%%

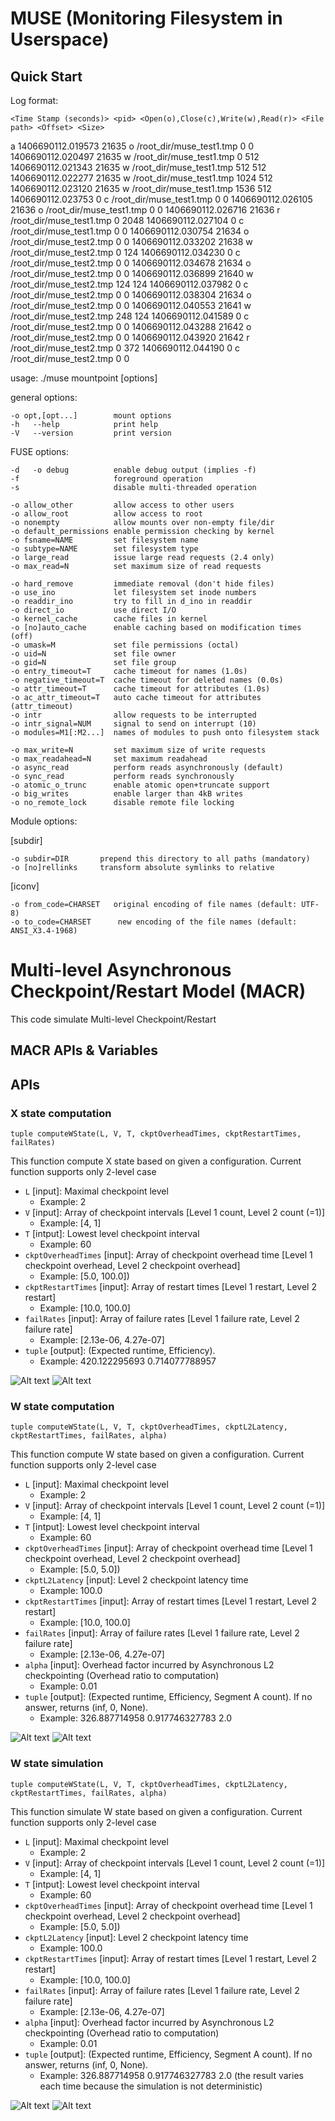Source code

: MUSE (Monitoring Filesystem in Userspace)
=========================================

Quick Start
------------

Log format:

    <Time Stamp (seconds)> <pid> <Open(o),Close(c),Write(w),Read(r)> <File path> <Offset> <Size>
a
    1406690112.019573       21635   o       /root_dir/muse_test1.tmp  0       0
    1406690112.020497       21635   w       /root_dir/muse_test1.tmp  0       512
    1406690112.021343       21635   w       /root_dir/muse_test1.tmp  512     512
    1406690112.022277       21635   w       /root_dir/muse_test1.tmp  1024    512
    1406690112.023120       21635   w       /root_dir/muse_test1.tmp  1536    512
    1406690112.023753       0       c       /root_dir/muse_test1.tmp  0       0
    1406690112.026105       21636   o       /root_dir/muse_test1.tmp  0       0
    1406690112.026716       21636   r       /root_dir/muse_test1.tmp  0       2048
    1406690112.027104       0       c       /root_dir/muse_test1.tmp  0       0
    1406690112.030754       21634   o       /root_dir/muse_test2.tmp  0       0
    1406690112.033202       21638   w       /root_dir/muse_test2.tmp  0       124
    1406690112.034230       0       c       /root_dir/muse_test2.tmp  0       0
    1406690112.034678       21634   o       /root_dir/muse_test2.tmp  0       0
    1406690112.036899       21640   w       /root_dir/muse_test2.tmp  124     124
    1406690112.037982       0       c       /root_dir/muse_test2.tmp  0       0
    1406690112.038304       21634   o       /root_dir/muse_test2.tmp  0       0
    1406690112.040553       21641   w       /root_dir/muse_test2.tmp  248     124
    1406690112.041589       0       c       /root_dir/muse_test2.tmp  0       0
    1406690112.043288       21642   o       /root_dir/muse_test2.tmp  0       0
    1406690112.043920       21642   r       /root_dir/muse_test2.tmp  0       372
    1406690112.044190       0       c       /root_dir/muse_test2.tmp  0       0


usage: ./muse mountpoint [options]

general options:

    -o opt,[opt...]        mount options
    -h   --help            print help
    -V   --version         print version

FUSE options:

    -d   -o debug          enable debug output (implies -f)
    -f                     foreground operation
    -s                     disable multi-threaded operation

    -o allow_other         allow access to other users
    -o allow_root          allow access to root
    -o nonempty            allow mounts over non-empty file/dir
    -o default_permissions enable permission checking by kernel
    -o fsname=NAME         set filesystem name
    -o subtype=NAME        set filesystem type
    -o large_read          issue large read requests (2.4 only)
    -o max_read=N          set maximum size of read requests

    -o hard_remove         immediate removal (don't hide files)
    -o use_ino             let filesystem set inode numbers
    -o readdir_ino         try to fill in d_ino in readdir
    -o direct_io           use direct I/O
    -o kernel_cache        cache files in kernel
    -o [no]auto_cache      enable caching based on modification times (off)
    -o umask=M             set file permissions (octal)
    -o uid=N               set file owner
    -o gid=N               set file group
    -o entry_timeout=T     cache timeout for names (1.0s)
    -o negative_timeout=T  cache timeout for deleted names (0.0s)
    -o attr_timeout=T      cache timeout for attributes (1.0s)
    -o ac_attr_timeout=T   auto cache timeout for attributes (attr_timeout)
    -o intr                allow requests to be interrupted
    -o intr_signal=NUM     signal to send on interrupt (10)
    -o modules=M1[:M2...]  names of modules to push onto filesystem stack

    -o max_write=N         set maximum size of write requests
    -o max_readahead=N     set maximum readahead
    -o async_read          perform reads asynchronously (default)
    -o sync_read           perform reads synchronously
    -o atomic_o_trunc      enable atomic open+truncate support
    -o big_writes          enable larger than 4kB writes
    -o no_remote_lock      disable remote file locking

Module options:

[subdir]

    -o subdir=DIR	    prepend this directory to all paths (mandatory)
    -o [no]rellinks	    transform absolute symlinks to relative

[iconv]

    -o from_code=CHARSET   original encoding of file names (default: UTF-8)
    -o to_code=CHARSET	    new encoding of the file names (default: ANSI_X3.4-1968)


Multi-level Asynchronous Checkpoint/Restart Model (MACR)
====================================
This code simulate Multi-level Checkpoint/Restart

MACR APIs & Variables
-----------------------
## APIs

### X state computation
    tuple computeWState(L, V, T, ckptOverheadTimes, ckptRestartTimes, failRates)
This function compute X state based on given a configuration. Current function supports only 2-level case    

* `L` [input]: Maximal checkpoint level 
    * Example: 2
* `V` [input]: Array of checkpoint intervals [Level 1 count, Level 2 count (=1)] 
    * Example: [4, 1]
* `T` [intput]: Lowest level checkpoint interval
    * Example: 60
* `ckptOverheadTimes` [input]: Array of checkpoint overhead time [Level 1 checkpoint overhead, Level 2 checkpoint overhead] 
    * Example: [5.0, 100.0])   
* `ckptRestartTimes` [input]: Array of restart times [Level 1 restart, Level 2 restart] 
    * Example:  [10.0, 100.0]
* `failRates` [input]: Array of failure rates [Level 1 failure rate, Level 2 failure rate] 
    * Example:  [2.13e-06, 4.27e-07]
* `tuple` [output]: (Expected runtime, Efficiency).
    * Example: 420.122295693 0.714077788957
    
![Alt text](https://bitbucket.org/sato5/mcr_model/wiki/img/computeXState.png)
![Alt text](https://bitbucket.org/sato5/mcr_model/wiki/img/optimizeXState.png)

### W state computation
    tuple computeWState(L, V, T, ckptOverheadTimes, ckptL2Latency, ckptRestartTimes, failRates, alpha)
This function compute W state based on given a configuration. Current function supports only 2-level case    

* `L` [input]: Maximal checkpoint level 
    * Example: 2
* `V` [input]: Array of checkpoint intervals [Level 1 count, Level 2 count (=1)] 
    * Example: [4, 1]
* `T` [intput]: Lowest level checkpoint interval
    * Example: 60
* `ckptOverheadTimes` [input]: Array of checkpoint overhead time [Level 1 checkpoint overhead, Level 2 checkpoint overhead] 
    * Example: [5.0, 5.0])   
* `ckptL2Latency` [input]: Level 2 checkpoint latency time 
    * Example: 100.0
* `ckptRestartTimes` [input]: Array of restart times [Level 1 restart, Level 2 restart] 
    * Example:  [10.0, 100.0]
* `failRates` [input]: Array of failure rates [Level 1 failure rate, Level 2 failure rate] 
    * Example:  [2.13e-06, 4.27e-07]
* `alpha` [input]: Overhead factor incurred by Asynchronous L2 checkpointing (Overhead ratio to computation) 
    * Example: 0.01
* `tuple` [output]: (Expected runtime, Efficiency, Segment A count). If no answer, returns (inf, 0, None).
    * Example: 326.887714958 0.917746327783 2.0
    
![Alt text](https://bitbucket.org/sato5/mcr_model/wiki/img/computeWState.png)
![Alt text](https://bitbucket.org/sato5/mcr_model/wiki/img/optimizeWState.png)

### W state simulation
    tuple computeWState(L, V, T, ckptOverheadTimes, ckptL2Latency, ckptRestartTimes, failRates, alpha)
This function simulate W state based on given a configuration. Current function supports only 2-level case    

* `L` [input]: Maximal checkpoint level 
    * Example: 2
* `V` [input]: Array of checkpoint intervals [Level 1 count, Level 2 count (=1)] 
    * Example: [4, 1]
* `T` [intput]: Lowest level checkpoint interval
    * Example: 60
* `ckptOverheadTimes` [input]: Array of checkpoint overhead time [Level 1 checkpoint overhead, Level 2 checkpoint overhead] 
    * Example: [5.0, 5.0])   
* `ckptL2Latency` [input]: Level 2 checkpoint latency time 
    * Example: 100.0
* `ckptRestartTimes` [input]: Array of restart times [Level 1 restart, Level 2 restart] 
    * Example:  [10.0, 100.0]
* `failRates` [input]: Array of failure rates [Level 1 failure rate, Level 2 failure rate] 
    * Example:  [2.13e-06, 4.27e-07]
* `alpha` [input]: Overhead factor incurred by Asynchronous L2 checkpointing (Overhead ratio to computation) 
    * Example: 0.01
* `tuple` [output]: (Expected runtime, Efficiency, Segment A count). If no answer, returns (inf, 0, None).
    * Example: 326.887714958 0.917746327783 2.0 (the result varies each time because the simulation is not deterministic)

![Alt text](https://bitbucket.org/sato5/mcr_model/wiki/img/simulateWState-example.png)
![Alt text](https://bitbucket.org/sato5/mcr_model/wiki/img/simulateWState.png)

%%

Tell how many lines above hold "attributes", nothing more.

2